[Stored data entries]
*** Begin section ***
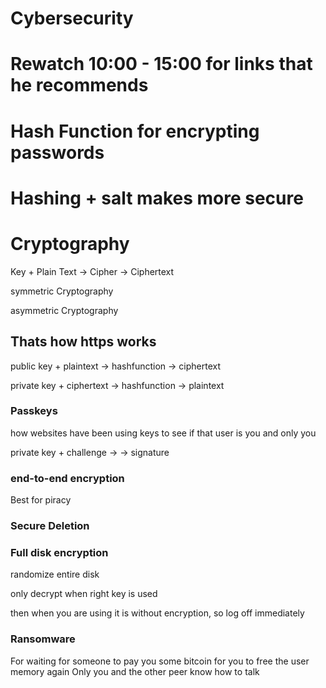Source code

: # Cybersecurity

# Rewatch 10:00 - 15:00 for links that he recommends

# Hash Function for encrypting passwords

# Hashing + salt makes more secure

# Cryptography

Key + Plain Text -> Cipher -> Ciphertext

symmetric Cryptography

asymmetric Cryptography

## Thats how https works

public key + plaintext -> hashfunction -> ciphertext

private key + ciphertext -> hashfunction -> plaintext

### Passkeys

how websites have been using keys to see if that user is you and only you

private key + challenge -> -> signature

### end-to-end encryption

Best for piracy

### Secure Deletion

### Full disk encryption

randomize entire disk

only decrypt when right key is used

then when you are using it is without encryption, so log off immediately

### Ransomware

For waiting for someone to pay you some bitcoin for you to free the user memory again
Only you and the other peer know how to talk
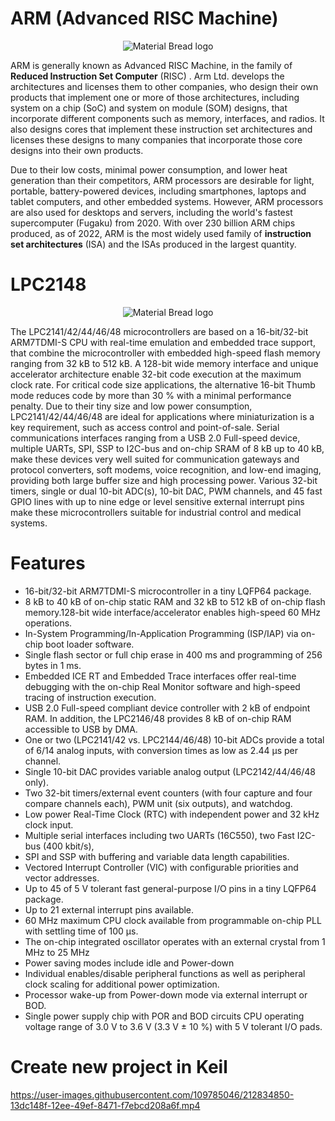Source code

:
# ARM (Advanced RISC Machine)

<p align="center" style="margin-bottom: 0px !important;">
  <img src="https://user-images.githubusercontent.com/109785046/212823768-472007c7-1bda-4497-86ed-608592b31682.png" alt="Material Bread logo" align="center">
</p>

ARM is generally known as Advanced RISC Machine, in the family of **Reduced Instruction Set Computer** (RISC) .  Arm Ltd. develops the architectures and licenses them to other companies, who design their own products that implement one or more of those architectures, including system on a chip (SoC) and system on module (SOM) designs, that incorporate different components such as memory, interfaces, and radios. It also designs cores that implement these instruction set architectures and licenses these designs to many companies that incorporate those core designs into their own products.

Due to their low costs, minimal power consumption, and lower heat generation than their competitors, ARM processors are desirable for light, portable, battery-powered devices, including smartphones, laptops and tablet computers, and other embedded systems. However, ARM processors are also used for desktops and servers, including the world's fastest supercomputer (Fugaku) from 2020. With over 230 billion ARM chips produced, as of 2022, ARM is the most widely used family of **instruction set architectures** (ISA) and the ISAs produced in the largest quantity.



# LPC2148

<p align="center" style="margin-bottom: 0px !important;">
  <img src="https://user-images.githubusercontent.com/109785046/212825207-80fa4817-15b5-4abb-8071-f33b6d637224.png" alt="Material Bread logo" align="center">
</p>

The LPC2141/42/44/46/48 microcontrollers are based on a 16-bit/32-bit ARM7TDMI-S CPU with real-time emulation and embedded trace support, that combine the microcontroller with embedded high-speed flash memory ranging from 32 kB to 512 kB. A 128-bit wide memory interface and unique accelerator architecture enable 32-bit code execution at the maximum clock rate. For critical code size applications, the alternative 16-bit Thumb mode reduces code by more than 30 % with a minimal performance penalty. Due to their tiny size and low power consumption, LPC2141/42/44/46/48 are ideal for applications where miniaturization is a key requirement, such as access control and point-of-sale. Serial communications interfaces ranging from a USB 2.0 Full-speed device, multiple UARTs, SPI, SSP to I2C-bus and on-chip SRAM of 8 kB up to 40 kB, make these devices very well suited for communication gateways and protocol converters, soft modems, voice recognition, and low-end imaging, providing both large buffer size and high processing power. Various 32-bit timers, single or dual 10-bit ADC(s), 10-bit DAC, PWM channels, and 45 fast GPIO lines with up to nine edge or level sensitive external interrupt pins make these microcontrollers suitable for industrial control and medical systems.

# Features

- 16-bit/32-bit ARM7TDMI-S microcontroller in a tiny LQFP64 package.
- 8 kB to 40 kB of on-chip static RAM and 32 kB to 512 kB of on-chip flash memory.128-bit wide interface/accelerator enables high-speed 60 MHz operations.
- In-System Programming/In-Application Programming (ISP/IAP) via on-chip boot loader software.
- Single flash sector or full chip erase in 400 ms and programming of 256 bytes in 1 ms.
- Embedded ICE RT and Embedded Trace interfaces offer real-time debugging with the on-chip Real Monitor software and high-speed tracing of instruction execution.
- USB 2.0 Full-speed compliant device controller with 2 kB of endpoint RAM. In addition, the LPC2146/48 provides 8 kB of on-chip RAM accessible to USB by DMA.
- One or two (LPC2141/42 vs. LPC2144/46/48) 10-bit ADCs provide a total of 6/14 analog inputs, with conversion times as low as 2.44 μs per channel.
- Single 10-bit DAC provides variable analog output (LPC2142/44/46/48 only).
- Two 32-bit timers/external event counters (with four capture and four compare channels each), PWM unit (six outputs), and watchdog.
- Low power Real-Time Clock (RTC) with independent power and 32 kHz clock input.
- Multiple serial interfaces including two UARTs (16C550), two Fast I2C-bus (400 kbit/s),
- SPI and SSP with buffering and variable data length capabilities.
- Vectored Interrupt Controller (VIC) with configurable priorities and vector addresses.
- Up to 45 of 5 V tolerant fast general-purpose I/O pins in a tiny LQFP64 package.
- Up to 21 external interrupt pins available.
- 60 MHz maximum CPU clock available from programmable on-chip PLL with settling time of 100 μs.
- The on-chip integrated oscillator operates with an external crystal from 1 MHz to 25 MHz
- Power saving modes include idle and Power-down
- Individual enables/disable peripheral functions as well as peripheral clock scaling for additional power optimization.
- Processor wake-up from Power-down mode via external interrupt or BOD.
- Single power supply chip with POR and BOD circuits CPU operating voltage range of 3.0 V to 3.6 V (3.3 V ± 10 %) with 5 V tolerant I/O pads.

# Create new project in Keil




https://user-images.githubusercontent.com/109785046/212834850-13dc148f-12ee-49ef-8471-f7ebcd208a6f.mp4

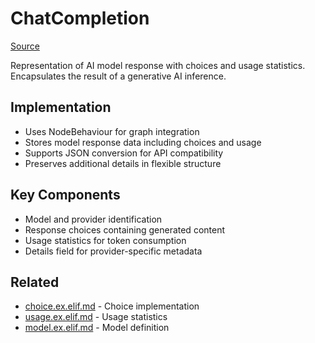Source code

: # ChatCompletion
[Source](/github/ai/genai_all/genai_core/lib/vnext_genai/nodes/chat_completion.ex)

Representation of AI model response with choices and usage statistics. Encapsulates the result of a generative AI inference.

## Implementation
- Uses NodeBehaviour for graph integration
- Stores model response data including choices and usage
- Supports JSON conversion for API compatibility
- Preserves additional details in flexible structure

## Key Components
- Model and provider identification
- Response choices containing generated content
- Usage statistics for token consumption
- Details field for provider-specific metadata

## Related
- [choice.ex.elif.md](chat_completion/choice.ex.elif.md) - Choice implementation
- [usage.ex.elif.md](chat_completion/usage.ex.elif.md) - Usage statistics
- [model.ex.elif.md](model.ex.elif.md) - Model definition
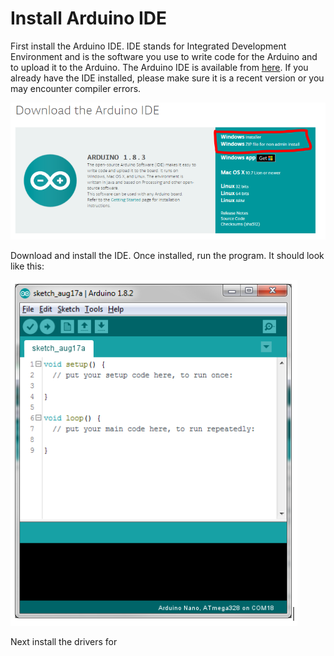 # Install Arduino IDE

First install the Arduino IDE. IDE stands for Integrated Development Environment and is the software you use to write code for the Arduino and to upload it to the Arduino. The Arduino IDE is available from [here](https://www.arduino.cc/en/Main/Software). If you already have the IDE installed, please make sure it is a recent version or you may encounter compiler errors.

![](../.gitbook/assets/screenshot-from-2017-11-29-20-44-15.png)

Download and install the IDE. Once installed, run the program. It should look like this:

![](../.gitbook/assets/screenshot-from-2017-11-29-20-57-43.png)

Next install the drivers for&#x20;
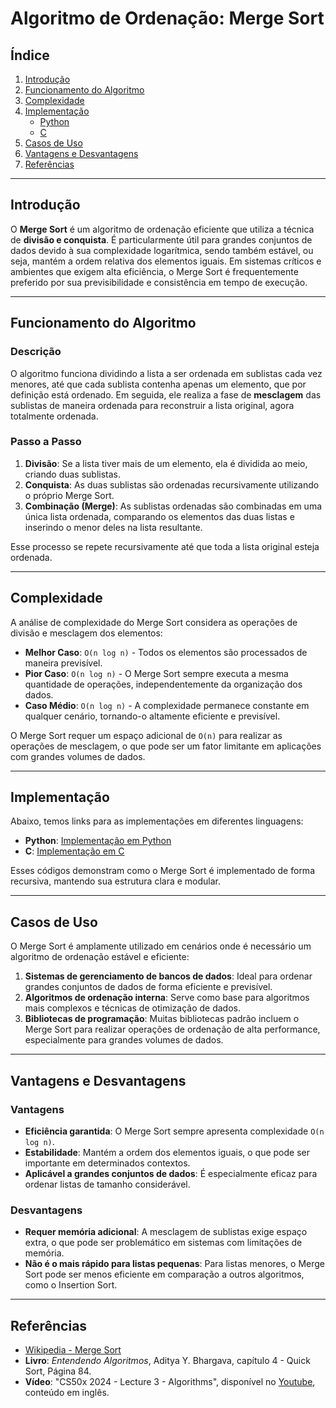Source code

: # Algoritmo de Ordenação: Merge Sort

## Índice

1. [Introdução](#introdução)
2. [Funcionamento do Algoritmo](#funcionamento-do-algoritmo)
3. [Complexidade](#complexidade)
4. [Implementação](#implementação)
   - [Python](https://github.com/guievbs/sorting-algorithms/tree/main/src/python)
   - [C](https://github.com/guievbs/sorting-algorithms/tree/main/src/c)
5. [Casos de Uso](#casos-de-uso)
6. [Vantagens e Desvantagens](#vantagens-e-desvantagens)
7. [Referências](#referências)

---

## Introdução

O **Merge Sort** é um algoritmo de ordenação eficiente que utiliza a técnica de **divisão e conquista**. É particularmente útil para grandes conjuntos de dados devido à sua complexidade logarítmica, sendo também estável, ou seja, mantém a ordem relativa dos elementos iguais. Em sistemas críticos e ambientes que exigem alta eficiência, o Merge Sort é frequentemente preferido por sua previsibilidade e consistência em tempo de execução.

---

## Funcionamento do Algoritmo

### Descrição

O algoritmo funciona dividindo a lista a ser ordenada em sublistas cada vez menores, até que cada sublista contenha apenas um elemento, que por definição está ordenado. Em seguida, ele realiza a fase de **mesclagem** das sublistas de maneira ordenada para reconstruir a lista original, agora totalmente ordenada.

### Passo a Passo

1. **Divisão**: Se a lista tiver mais de um elemento, ela é dividida ao meio, criando duas sublistas.
2. **Conquista**: As duas sublistas são ordenadas recursivamente utilizando o próprio Merge Sort.
3. **Combinação (Merge)**: As sublistas ordenadas são combinadas em uma única lista ordenada, comparando os elementos das duas listas e inserindo o menor deles na lista resultante.

Esse processo se repete recursivamente até que toda a lista original esteja ordenada.

---

## Complexidade

A análise de complexidade do Merge Sort considera as operações de divisão e mesclagem dos elementos:

- **Melhor Caso**: `O(n log n)` - Todos os elementos são processados de maneira previsível.
- **Pior Caso**: `O(n log n)` - O Merge Sort sempre executa a mesma quantidade de operações, independentemente da organização dos dados.
- **Caso Médio**: `O(n log n)` - A complexidade permanece constante em qualquer cenário, tornando-o altamente eficiente e previsível.

O Merge Sort requer um espaço adicional de `O(n)` para realizar as operações de mesclagem, o que pode ser um fator limitante em aplicações com grandes volumes de dados.

---

## Implementação

Abaixo, temos links para as implementações em diferentes linguagens:

- **Python**: [Implementação em Python](https://github.com/guievbs/sorting-algorithms/tree/main/src/python)
- **C**: [Implementação em C](https://github.com/guievbs/sorting-algorithms/tree/main/src/c)

Esses códigos demonstram como o Merge Sort é implementado de forma recursiva, mantendo sua estrutura clara e modular.

---

## Casos de Uso

O Merge Sort é amplamente utilizado em cenários onde é necessário um algoritmo de ordenação estável e eficiente:

1. **Sistemas de gerenciamento de bancos de dados**: Ideal para ordenar grandes conjuntos de dados de forma eficiente e previsível.
2. **Algoritmos de ordenação interna**: Serve como base para algoritmos mais complexos e técnicas de otimização de dados.
3. **Bibliotecas de programação**: Muitas bibliotecas padrão incluem o Merge Sort para realizar operações de ordenação de alta performance, especialmente para grandes volumes de dados.

---

## Vantagens e Desvantagens

### Vantagens

- **Eficiência garantida**: O Merge Sort sempre apresenta complexidade `O(n log n)`.
- **Estabilidade**: Mantém a ordem dos elementos iguais, o que pode ser importante em determinados contextos.
- **Aplicável a grandes conjuntos de dados**: É especialmente eficaz para ordenar listas de tamanho considerável.

### Desvantagens

- **Requer memória adicional**: A mesclagem de sublistas exige espaço extra, o que pode ser problemático em sistemas com limitações de memória.
- **Não é o mais rápido para listas pequenas**: Para listas menores, o Merge Sort pode ser menos eficiente em comparação a outros algoritmos, como o Insertion Sort.

---

## Referências

- [Wikipedia - Merge Sort](https://en.wikipedia.org/wiki/Merge_sort)
- **Livro**: *Entendendo Algoritmos*, Aditya Y. Bhargava, capítulo 4 - Quick Sort, Página 84.
- **Vídeo**: "CS50x 2024 - Lecture 3 - Algorithms", disponível no [Youtube](https://www.youtube.com/watch?v=jZzyERW7h1A&t=4613s), conteúdo em inglês.
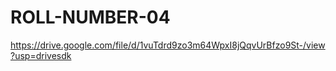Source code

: # ROLL-NUMBER-04
https://drive.google.com/file/d/1vuTdrd9zo3m64WpxI8jQqvUrBfzo9St-/view?usp=drivesdk
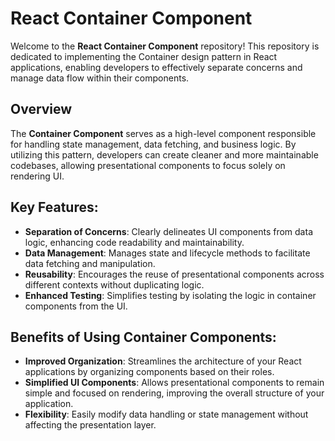 # React Container Component

Welcome to the **React Container Component** repository! This repository is dedicated to implementing the Container design pattern in React applications, enabling developers to effectively separate concerns and manage data flow within their components.

## Overview

The **Container Component** serves as a high-level component responsible for handling state management, data fetching, and business logic. By utilizing this pattern, developers can create cleaner and more maintainable codebases, allowing presentational components to focus solely on rendering UI.

## Key Features:

- **Separation of Concerns**: Clearly delineates UI components from data logic, enhancing code readability and maintainability.
- **Data Management**: Manages state and lifecycle methods to facilitate data fetching and manipulation.
- **Reusability**: Encourages the reuse of presentational components across different contexts without duplicating logic.
- **Enhanced Testing**: Simplifies testing by isolating the logic in container components from the UI.

## Benefits of Using Container Components:

- **Improved Organization**: Streamlines the architecture of your React applications by organizing components based on their roles.
- **Simplified UI Components**: Allows presentational components to remain simple and focused on rendering, improving the overall structure of your application.
- **Flexibility**: Easily modify data handling or state management without affecting the presentation layer.
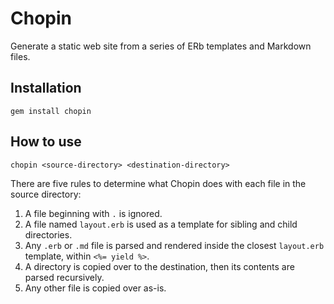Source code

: # Chopin

Generate a static web site from a series of ERb templates and Markdown files.

## Installation

    gem install chopin

## How to use

    chopin <source-directory> <destination-directory>

There are five rules to determine what Chopin does with each file in the source directory:

1. A file beginning with `.` is ignored.
2. A file named `layout.erb` is used as a template for sibling and child directories.
3. Any `.erb` or `.md` file is parsed and rendered inside the closest `layout.erb` template, within `<%= yield %>`.
4. A directory is copied over to the destination, then its contents are parsed recursively.
5. Any other file is copied over as-is.
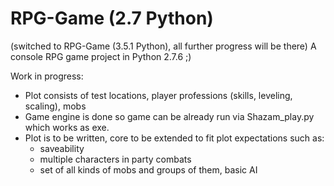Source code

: # RPG-Game (2.7 Python)
(switched to RPG-Game (3.5.1 Python), all further progress will be there)
A console RPG game project in Python 2.7.6 ;)

Work in progress:
  - Plot consists of test locations, player professions (skills, leveling, scaling), mobs
  - Game engine is done so game can be already run via Shazam_play.py which works as exe.
  - Plot is to be written, core to be extended to fit plot expectations such as:
    - saveability
    - multiple characters in party combats
    - set of all kinds of mobs and groups of them, basic AI
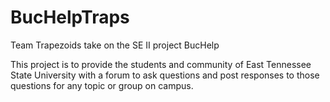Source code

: # BucHelpTraps
Team Trapezoids take on the SE II project BucHelp

This project is to provide the students and community of East Tennessee State University with a forum to ask questions and post responses to those questions for any topic or group on campus.

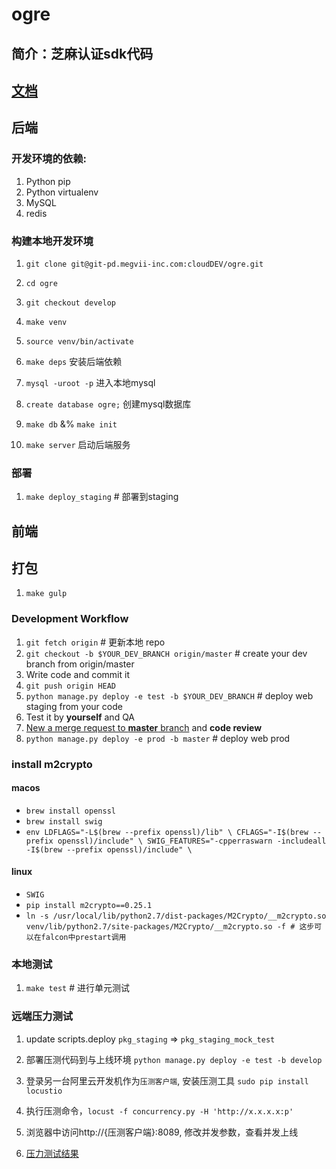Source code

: # ogre

## 简介：芝麻认证sdk代码

## [文档](http://wiki.megvii-inc.com/pages/viewpage.action?pageId=6324293)

## 后端

### 开发环境的依赖:

1. Python pip
2. Python virtualenv
3. MySQL
4. redis

### 构建本地开发环境

1. `git clone git@git-pd.megvii-inc.com:cloudDEV/ogre.git`

2. `cd ogre`

3. `git checkout develop`

4. `make venv`

5. `source venv/bin/activate`

6. `make deps` 安装后端依赖

7. `mysql -uroot -p` 进入本地mysql

8. `create database ogre;` 创建mysql数据库

9. `make db` &% `make init`

10. `make server` 启动后端服务


### 部署

1. `make deploy_staging`  # 部署到staging


## 前端

## 打包

1. `make gulp`

### Development Workflow

1. `git fetch origin` # 更新本地 repo
2. `git checkout -b $YOUR_DEV_BRANCH origin/master`  # create your dev branch from origin/master
3.  Write code and commit it
4. `git push origin HEAD`
5. `python manage.py deploy -e test -b $YOUR_DEV_BRANCH`  # deploy web staging from your code
6. Test it by **yourself** and QA
7. [New a merge request to **master** branch](https://git-pd.megvii-inc.com/cloudDEV/ogre) and **code review**
8. `python manage.py deploy -e prod -b master`  # deploy web prod

### install m2crypto

#### macos

* `brew install openssl`
* `brew install swig`
* `env LDFLAGS="-L$(brew --prefix openssl)/lib" \
CFLAGS="-I$(brew --prefix openssl)/include" \
SWIG_FEATURES="-cpperraswarn -includeall -I$(brew --prefix openssl)/include" \
`

#### linux

* `SWIG`
* `pip install m2crypto==0.25.1`
* `ln -s /usr/local/lib/python2.7/dist-packages/M2Crypto/__m2crypto.so venv/lib/python2.7/site-packages/M2Crypto/__m2crypto.so -f # 这步可以在falcon中prestart调用`


### 本地测试

1. `make test`  # 进行单元测试


### 远端压力测试

1. update scripts.deploy `pkg_staging` => `pkg_staging_mock_test` 

2. 部署压测代码到与上线环境 `python manage.py deploy -e test -b develop`

3. 登录另一台阿里云开发机作为`压测客户端`, 安装压测工具 `sudo pip install locustio`

4. 执行压测命令，`locust -f concurrency.py -H 'http://x.x.x.x:p'`

5. 浏览器中访问http://{压测客户端}:8089, 修改并发参数，查看并发上线

6. [压力测试结果](http://wiki.megvii-inc.com/pages/viewpage.action?pageId=7766472)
*** End section ***
Task prompt: Exactly the lines from the one with "### Development Workflow" through the end of the entries, both included, should be written out, and no others.

Final answer:
### Development Workflow

1. `git fetch origin` # 更新本地 repo
2. `git checkout -b $YOUR_DEV_BRANCH origin/master`  # create your dev branch from origin/master
3.  Write code and commit it
4. `git push origin HEAD`
5. `python manage.py deploy -e test -b $YOUR_DEV_BRANCH`  # deploy web staging from your code
6. Test it by **yourself** and QA
7. [New a merge request to **master** branch](https://git-pd.megvii-inc.com/cloudDEV/ogre) and **code review**
8. `python manage.py deploy -e prod -b master`  # deploy web prod

### install m2crypto

#### macos

* `brew install openssl`
* `brew install swig`
* `env LDFLAGS="-L$(brew --prefix openssl)/lib" \
CFLAGS="-I$(brew --prefix openssl)/include" \
SWIG_FEATURES="-cpperraswarn -includeall -I$(brew --prefix openssl)/include" \
`

#### linux

* `SWIG`
* `pip install m2crypto==0.25.1`
* `ln -s /usr/local/lib/python2.7/dist-packages/M2Crypto/__m2crypto.so venv/lib/python2.7/site-packages/M2Crypto/__m2crypto.so -f # 这步可以在falcon中prestart调用`


### 本地测试

1. `make test`  # 进行单元测试


### 远端压力测试

1. update scripts.deploy `pkg_staging` => `pkg_staging_mock_test` 

2. 部署压测代码到与上线环境 `python manage.py deploy -e test -b develop`

3. 登录另一台阿里云开发机作为`压测客户端`, 安装压测工具 `sudo pip install locustio`

4. 执行压测命令，`locust -f concurrency.py -H 'http://x.x.x.x:p'`

5. 浏览器中访问http://{压测客户端}:8089, 修改并发参数，查看并发上线

6. [压力测试结果](http://wiki.megvii-inc.com/pages/viewpage.action?pageId=7766472)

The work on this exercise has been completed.